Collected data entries
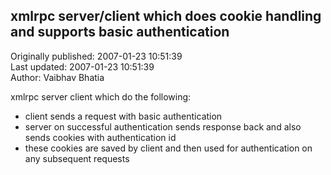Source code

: ## xmlrpc server/client which does cookie handling and supports basic authentication  
Originally published: 2007-01-23 10:51:39  
Last updated: 2007-01-23 10:51:39  
Author: Vaibhav Bhatia  
  
xmlrpc server client which do the following:
* client sends a request with basic authentication
* server on successful authentication sends response back and also sends cookies with authentication id
* these cookies are saved by client and then used for authentication on any subsequent requests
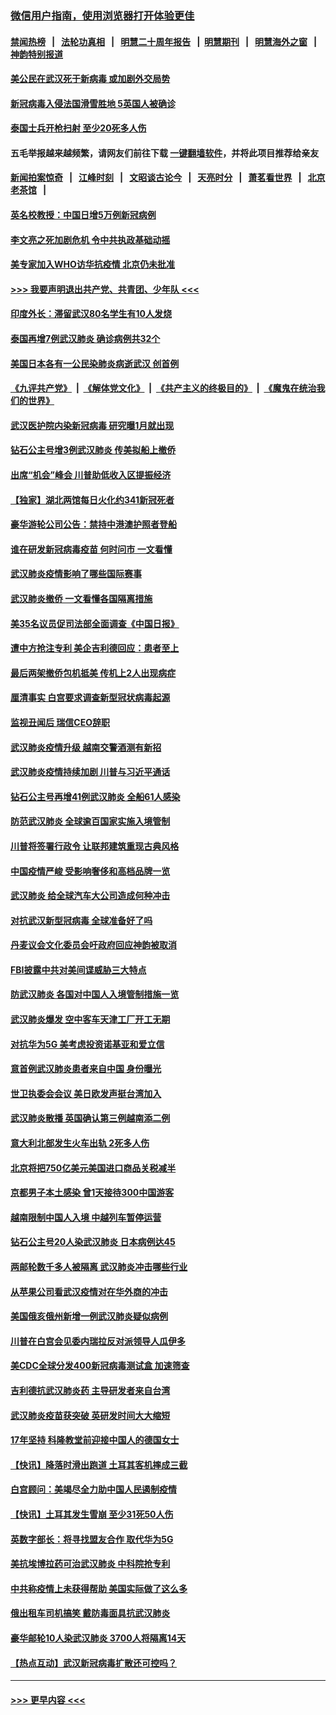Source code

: ### [微信用户指南，使用浏览器打开体验更佳](https://github.com/gfw-breaker/banned-news1/blob/master/indexes/wechat-guide.md?t=0)
#### [禁闻热榜](热点新闻.md?t=0)  &nbsp;&nbsp;|&nbsp;&nbsp; [法轮功真相](https://github.com/gfw-breaker/truth/blob/master/README.md?t=0) &nbsp;&nbsp;|&nbsp;&nbsp; [明慧二十周年报告](https://github.com/gfw-breaker/mh-reports/blob/master/README.md?t=0) &nbsp;&nbsp;|&nbsp;&nbsp;[明慧期刊](https://github.com/gfw-breaker/mh-qikan) &nbsp;&nbsp;|&nbsp;&nbsp; [明慧海外之窗](https://github.com/gfw-breaker/mh-news/blob/master/README.md?t=0) &nbsp;&nbsp;|&nbsp;&nbsp; [神韵特别报道](https://github.com/gfw-breaker/mh-news/blob/master/shenyun.md?t=0)
#### [美公民在武汉死于新病毒 或加剧外交局势](../pages/nsc418/n11854331.md?t=02090444) 
#### [新冠病毒入侵法国滑雪胜地 5英国人被确诊](../pages/nsc418/n11854307.md?t=02090444) 
#### [泰国士兵开枪扫射 至少20死多人伤](../pages/nsc418/n11854276.md?t=02090444) 
#### 五毛举报越来越频繁，请网友们前往下载 [一键翻墙软件](https://github.com/gfw-breaker/ssr-accounts)，并将此项目推荐给亲友
#### [新闻拍案惊奇](https://github.com/gfw-breaker/banned-news1/blob/master/pages/link4.md) &nbsp;&nbsp;|&nbsp;&nbsp; [江峰时刻](https://github.com/gfw-breaker/banned-news1/blob/master/pages/link4.md) &nbsp;&nbsp;|&nbsp;&nbsp; [文昭谈古论今](https://github.com/gfw-breaker/banned-news1/blob/master/pages/link4.md) &nbsp;&nbsp;|&nbsp;&nbsp; [天亮时分](https://github.com/gfw-breaker/banned-news1/blob/master/pages/link4.md) &nbsp;&nbsp;|&nbsp;&nbsp; [萧茗看世界](https://github.com/gfw-breaker/banned-news1/blob/master/pages/link4.md) &nbsp;&nbsp;|&nbsp;&nbsp; [北京老茶馆](https://github.com/gfw-breaker/banned-news1/blob/master/pages/link4.md) &nbsp;&nbsp;|&nbsp;&nbsp; 
#### [英名校教授：中国日增5万例新冠病例](../pages/nsc418/n11854174.md?t=02090444) 
#### [李文亮之死加剧危机 令中共执政基础动摇](../pages/nsc418/n11854003.md?t=02090444) 
#### [美专家加入WHO访华抗疫情 北京仍未批准](../pages/nsc418/n11854043.md?t=02090444) 
#### [>>> 我要声明退出共产党、共青团、少年队 <<<](https://github.com/begood0513/goodnews/blob/master/quit/letter.md) 
#### [印度外长：滞留武汉80名学生有10人发烧](../pages/nsc418/n11853821.md?t=02090444) 
#### [泰国再增7例武汉肺炎 确诊病例共32个](../pages/nsc418/n11853808.md?t=02090444) 
#### [美国日本各有一公民染肺炎病逝武汉 创首例](../pages/nsc418/n11853509.md?t=02090444) 
#### [《九评共产党》](https://github.com/begood0513/9ping.md/blob/master/README.md) &nbsp;|&nbsp; [《解体党文化》](../../../../jtdwh.md/blob/master/README.md)  &nbsp;|&nbsp; [《共产主义的终极目的》](../../../../gczydzjmd.md/blob/master/README.md) &nbsp;|&nbsp; [《魔鬼在统治我们的世界》](../../../../mgztzwmdsj.md/blob/master/README.md) 
#### [武汉医护院内染新冠病毒 研究曝1月就出现](../pages/nsc418/n11852928.md?t=02090444) 
#### [钻石公主号增3例武汉肺炎 传美拟船上撤侨](../pages/nsc418/n11853240.md?t=02090444) 
#### [出席“机会”峰会 川普助低收入区提振经济](../pages/nsc418/n11853232.md?t=02090444) 
#### [【独家】湖北两馆每日火化约341新冠死者](../pages/nsc418/n11845444.md?t=02090444) 
#### [豪华游轮公司公告：禁持中港澳护照者登船](../pages/nsc418/n11852761.md?t=02090444) 
#### [谁在研发新冠病毒疫苗 何时问市 一文看懂](../pages/nsc418/n11852840.md?t=02090444) 
#### [武汉肺炎疫情影响了哪些国际赛事](../pages/nsc418/n11852441.md?t=02090444) 
#### [武汉肺炎撤侨 一文看懂各国隔离措施](../pages/nsc418/n11844216.md?t=02090444) 
#### [美35名议员促司法部全面调查《中国日报》](../pages/nsc418/n11852435.md?t=02090444) 
#### [遭中方抢注专利 美企吉利德回应：患者至上](../pages/nsc418/n11852037.md?t=02090444) 
#### [最后两架撤侨包机抵美 传机上2人出现病症](../pages/nsc418/n11852173.md?t=02090444) 
#### [厘清事实 白宫要求调查新型冠状病毒起源](../pages/nsc418/n11852106.md?t=02090444) 
#### [监视丑闻后 瑞信CEO辞职](../pages/nsc418/n11852127.md?t=02090444) 
#### [武汉肺炎疫情升级 越南交警酒测有新招](../pages/nsc418/n11851632.md?t=02090444) 
#### [武汉肺炎疫情持续加剧 川普与习近平通话](../pages/nsc418/n11851613.md?t=02090444) 
#### [钻石公主号再增41例武汉肺炎 全船61人感染](../pages/nsc418/n11850401.md?t=02090444) 
#### [防范武汉肺炎 全球逾百国家实施入境管制](../pages/nsc418/n11850557.md?t=02090444) 
#### [川普将签署行政令 让联邦建筑重现古典风格](../pages/nsc418/n11850654.md?t=02090444) 
#### [中国疫情严峻 受影响奢侈和高档品牌一览](../pages/nsc418/n11850319.md?t=02090444) 
#### [武汉肺炎 给全球汽车大公司造成何种冲击](../pages/nsc418/n11850056.md?t=02090444) 
#### [对抗武汉新型冠病毒 全球准备好了吗](../pages/nsc418/n11850142.md?t=02090444) 
#### [丹麦议会文化委员会吁政府回应神韵被取消](../pages/nsc418/n11849312.md?t=02090444) 
#### [FBI披露中共对美间谍威胁三大特点](../pages/nsc418/n11849700.md?t=02090444) 
#### [防武汉肺炎 各国对中国人入境管制措施一览](../pages/nsc418/n11838726.md?t=02090444) 
#### [武汉肺炎爆发 空中客车天津工厂开工无期](../pages/nsc418/n11849634.md?t=02090444) 
#### [对抗华为5G 美考虑投资诺基亚和爱立信](../pages/nsc418/n11849510.md?t=02090444) 
#### [意首例武汉肺炎患者来自中国 身份曝光](../pages/nsc418/n11849454.md?t=02090444) 
#### [世卫执委会会议 美日欧发声挺台湾加入](../pages/nsc418/n11849433.md?t=02090444) 
#### [武汉肺炎散播 英国确认第三例越南添二例](../pages/nsc418/n11849439.md?t=02090444) 
#### [意大利北部发生火车出轨 2死多人伤](../pages/nsc418/n11848999.md?t=02090444) 
#### [北京将把750亿美元美国进口商品关税减半](../pages/nsc418/n11848896.md?t=02090444) 
#### [京都男子本土感染 曾1天接待300中国游客](../pages/nsc418/n11848641.md?t=02090444) 
#### [越南限制中国人入境 中越列车暂停运营](../pages/nsc418/n11847844.md?t=02090444) 
#### [钻石公主号20人染武汉肺炎 日本病例达45](../pages/nsc418/n11847823.md?t=02090444) 
#### [两邮轮数千多人被隔离 武汉肺炎冲击哪些行业](../pages/nsc418/n11847456.md?t=02090444) 
#### [从苹果公司看武汉疫情对在华外商的冲击](../pages/nsc418/n11847586.md?t=02090444) 
#### [美国俄亥俄州新增一例武汉肺炎疑似病例](../pages/nsc418/n11847714.md?t=02090444) 
#### [川普在白宫会见委内瑞拉反对派领导人瓜伊多](../pages/nsc418/n11847391.md?t=02090444) 
#### [美CDC全球分发400新冠病毒测试盒 加速筛查](../pages/nsc418/n11847260.md?t=02090444) 
#### [吉利德抗武汉肺炎药 主导研发者来自台湾](../pages/nsc418/n11847064.md?t=02090444) 
#### [武汉肺炎疫苗获突破 英研发时间大大缩短](../pages/nsc418/n11846915.md?t=02090444) 
#### [17年坚持 科隆教堂前迎接中国人的德国女士](../pages/nsc418/n11846781.md?t=02090444) 
#### [【快讯】降落时滑出跑道 土耳其客机摔成三截](../pages/nsc418/n11847021.md?t=02090444) 
#### [白宫顾问：美竭尽全力助中国人民遏制疫情](../pages/nsc418/n11846756.md?t=02090444) 
#### [【快讯】土耳其发生雪崩 至少31死50人伤](../pages/nsc418/n11846680.md?t=02090444) 
#### [英数字部长：将寻找盟友合作 取代华为5G](../pages/nsc418/n11846485.md?t=02090444) 
#### [美抗埃博拉药可治武汉肺炎 中科院抢专利](../pages/nsc418/n11846409.md?t=02090444) 
#### [中共称疫情上未获得帮助 美国实际做了这么多](../pages/nsc418/n11846008.md?t=02090444) 
#### [俄出租车司机搞笑 戴防毒面具抗武汉肺炎](../pages/nsc418/n11845703.md?t=02090444) 
#### [豪华邮轮10人染武汉肺炎 3700人将隔离14天](../pages/nsc418/n11845543.md?t=02090444) 
#### [【热点互动】武汉新冠病毒扩散还可控吗？](../pages/nsc418/n11844750.md?t=02090444) 

----
#### [ >>> 更早内容 <<< ](../indexes/nsc418-earlier.md)
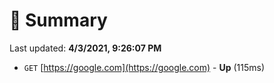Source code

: # 📖 Summary
Last updated: **4/3/2021, 9:26:07 PM**

- `GET` [https://google.com](https://google.com) - **Up** (115ms)
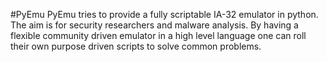 #PyEmu
PyEmu tries to provide a fully scriptable IA-32 emulator in python.  The aim is for security researchers and malware analysis.  By having a flexible community driven emulator in a high level language one can roll their own purpose driven scripts to solve common problems.

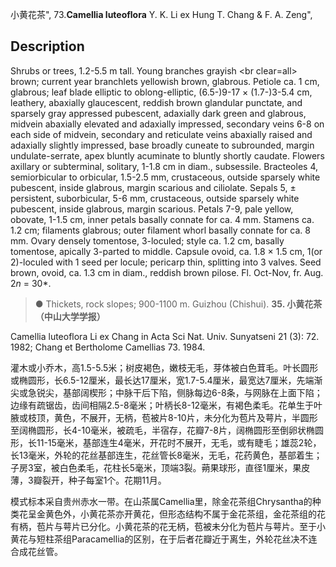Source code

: 小黄花茶",
73.**Camellia luteoflora** Y. K. Li ex Hung T. Chang & F. A. Zeng",

## Description
Shrubs or trees, 1.2-5.5 m tall. Young branches grayish &lt;br clear=all&gt; brown; current year branchlets yellowish brown, glabrous. Petiole ca. 1 cm, glabrous; leaf blade elliptic to oblong-elliptic, (6.5-)9-17 × (1.7-)3-5.4 cm, leathery, abaxially glaucescent, reddish brown glandular punctate, and sparsely gray appressed pubescent, adaxially dark green and glabrous, midvein abaxially elevated and adaxially impressed, secondary veins 6-8 on each side of midvein, secondary and reticulate veins abaxially raised and adaxially slightly impressed, base broadly cuneate to subrounded, margin undulate-serrate, apex bluntly acuminate to bluntly shortly caudate. Flowers axillary or subterminal, solitary, 1-1.8 cm in diam., subsessile. Bracteoles 4, semiorbicular to orbicular, 1.5-2.5 mm, crustaceous, outside sparsely white pubescent, inside glabrous, margin scarious and ciliolate. Sepals 5, ± persistent, suborbicular, 5-6 mm, crustaceous, outside sparsely white pubescent, inside glabrous, margin scarious. Petals 7-9, pale yellow, obovate, 1-1.5 cm, inner petals basally connate for ca. 4 mm. Stamens ca. 1.2 cm; filaments glabrous; outer filament whorl basally connate for ca. 8 mm. Ovary densely tomentose, 3-loculed; style ca. 1.2 cm, basally tomentose, apically 3-parted to middle. Capsule ovoid, ca. 1.8 × 1.5 cm, 1(or 2)-loculed with 1 seed per locule; pericarp thin, splitting into 3 valves. Seed brown, ovoid, ca. 1.3 cm in diam., reddish brown pilose. Fl. Oct-Nov, fr. Aug. 2*n* = 30*.

> ●  Thickets, rock slopes; 900-1100 m. Guizhou (Chishui).
**35. 小黄花茶（中山大学学报）**

Camellia luteoflora Li ex Chang in Acta Sci Nat. Univ. Sunyatseni 21 (3): 72. 1982; Chang et Bertholome Camellias 73. 1984.

灌木或小乔木，高1.5-5.5米；树皮褐色，嫩枝无毛，芽体被白色茸毛。叶长圆形或椭圆形，长6.5-12厘米，最长达17厘米，宽1.7-5.4厘米，最宽达7厘米，先端渐尖或急锐尖，基部阔楔形；中脉干后下陷，侧脉每边6-8条，与网脉在上面下陷；边缘有疏锯齿，齿间相隔2.5-8毫米；叶柄长8-12毫米，有褐色柔毛。花单生于叶腋或枝顶，黄色，不展开，无柄，苞被片8-10片，未分化为苞片及萼片，半圆形至阔椭圆形，长4-10毫米，被疏毛，半宿存，花瓣7-8片，阔椭圆形至倒卵状椭圆形，长11-15毫米，基部连生4毫米，开花时不展开，无毛，或有睫毛；雄蕊2轮，长13毫米，外轮的花丝基部连生，花丝管长8毫米，无毛，花药黄色，基部着生；子房3室，被白色柔毛，花柱长5毫米，顶端3裂。蒴果球形，直径1厘米，果皮薄，3瓣裂开，种子每室1个。花期11月。

模式标本采自贵州赤水一带。在山茶属Camellia里，除金花茶组Chrysantha的种类花呈金黄色外，小黄花茶亦开黄花，但形态结构不属于金花茶组，金花茶组的花有柄，苞片与萼片已分化。小黄花茶的花无柄，苞被未分化为苞片与萼片。至于小黄花与短柱茶组Paracamellia的区别，在于后者花瓣近于离生，外轮花丝决不连合成花丝管。

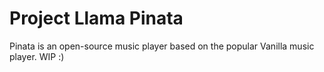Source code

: Project Llama Pinata
===========

Pinata is an open-source music player based on the popular Vanilla music player. WIP :)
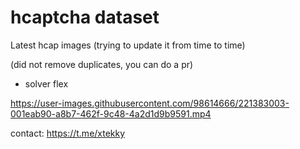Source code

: # hcaptcha dataset
 Latest hcap images (trying to update it from time to time)

(did not remove duplicates, you can do a pr)

+ solver flex


https://user-images.githubusercontent.com/98614666/221383003-001eab90-a8b7-462f-9c48-4a2d1d9b9591.mp4

contact: https://t.me/xtekky

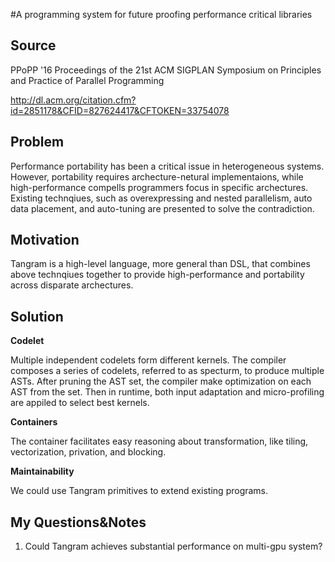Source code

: #A programming system for future proofing performance critical libraries

## Source

PPoPP '16 Proceedings of the 21st ACM SIGPLAN Symposium on Principles and Practice of Parallel Programming

http://dl.acm.org/citation.cfm?id=2851178&CFID=827624417&CFTOKEN=33754078

## Problem

Performance portability has been a critical issue in heterogeneous systems. However, portability requires archecture-netural implementaions, while high-performance compells programmers focus in specific archectures. Existing technqiues, such as overexpressing and nested parallelism, auto data placement, and auto-tuning are presented to solve the contradiction.

## Motivation

Tangram is a high-level language, more general than DSL, that combines above technqiues together to provide high-performance and portability across disparate archectures. 

## Solution

**Codelet**

Multiple independent codelets form different kernels. The compiler composes a series of codelets, referred to as specturm, to produce multiple ASTs. After pruning the AST set, the compiler make optimization on each AST from the set. Then in runtime, both input adaptation and micro-profiling are appiled to select best kernels.

**Containers**

The container facilitates easy reasoning about transformation, like tiling, vectorization, privation, and blocking.

**Maintainability**

We could use Tangram primitives to extend existing programs.

## My Questions&Notes

1. Could Tangram achieves substantial performance on multi-gpu system?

Exercise brief
The lines to return are those with the string "Last" in them; copy each from the entries above.

Answer box
Last updated: 2007-01-23 10:51:39  
Last updated: **4/3/2021, 9:26:07 PM**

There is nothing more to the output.